NEW YORK — This weekend, the do-it-yourself/do try this at home circus known as the World Maker Faire came to New York City for the first time. Held in Queens at the New York Hall of Science Saturday and Sunday, the event was an exciting combination of carnival sideshow and science fair, complete with robots, engineers, rockets and computer geekery. In short, there was more body paint and circuits than you can shake a stick at.

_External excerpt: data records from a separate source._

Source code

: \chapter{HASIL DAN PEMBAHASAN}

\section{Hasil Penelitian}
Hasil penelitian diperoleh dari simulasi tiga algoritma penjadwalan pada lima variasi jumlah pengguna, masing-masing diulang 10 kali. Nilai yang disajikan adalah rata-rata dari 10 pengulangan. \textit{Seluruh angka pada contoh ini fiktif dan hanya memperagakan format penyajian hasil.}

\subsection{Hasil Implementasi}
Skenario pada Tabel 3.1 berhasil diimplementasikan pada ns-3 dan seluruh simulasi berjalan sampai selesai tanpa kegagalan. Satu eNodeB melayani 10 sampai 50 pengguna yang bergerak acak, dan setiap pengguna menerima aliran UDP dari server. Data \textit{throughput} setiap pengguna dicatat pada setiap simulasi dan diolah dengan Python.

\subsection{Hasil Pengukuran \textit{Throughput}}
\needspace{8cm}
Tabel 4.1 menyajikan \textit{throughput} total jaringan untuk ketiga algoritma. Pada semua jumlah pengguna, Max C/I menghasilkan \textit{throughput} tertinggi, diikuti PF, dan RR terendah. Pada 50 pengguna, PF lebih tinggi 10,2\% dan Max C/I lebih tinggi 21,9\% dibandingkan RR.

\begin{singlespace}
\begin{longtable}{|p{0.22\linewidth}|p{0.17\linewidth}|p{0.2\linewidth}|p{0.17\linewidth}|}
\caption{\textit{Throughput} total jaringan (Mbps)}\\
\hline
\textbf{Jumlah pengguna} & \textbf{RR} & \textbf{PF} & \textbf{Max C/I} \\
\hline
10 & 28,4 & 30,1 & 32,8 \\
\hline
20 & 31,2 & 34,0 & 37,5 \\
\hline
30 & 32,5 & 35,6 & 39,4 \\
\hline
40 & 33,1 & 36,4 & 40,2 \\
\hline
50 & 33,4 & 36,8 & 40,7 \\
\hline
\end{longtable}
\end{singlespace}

The fair, which was started five years ago in San Mateo, Calif., by the folks behind the project-based magazine MAKE, describes itself as a “showcase of invention, creativity and resourcefulness” and a “celebration of the DIY mindset.” More than 450 vendors descended on the former site of the 1964 World’s Fair, and visitors of all ages explored such diverse activities as learning how to pick a lock, learning how to solder, trying to stump a robotic Rubik’s Cube master, taking a ride on a rocket-propelled “jet pony,” learning how to knit, screenprinting a T-shirt and marveling at a 25-ton kinetic sculpture inspired by the classic board game Mouse Trap, complete with a bowling ball “marble” that, if everything goes well, starts a chain reaction that ends with a two-ton safe smashing a New York City taxicab.

There were discussions titled “Sustainable Hacker and Maker Spaces” and “Blending Craft and Technology at High-Low Tech”; interactive events such as the “Rock-It Science Cabaret,” a battle of the “science bands”; a snake charmer; and interactive demos on creating your own musical instruments made from trash.

Undoubtedly, there are kids all over New York right now imagining what they can create from the junk in their parents’ basements or designing their own Halloween costumes from old couches, tubes and gold lamé bicycle shorts.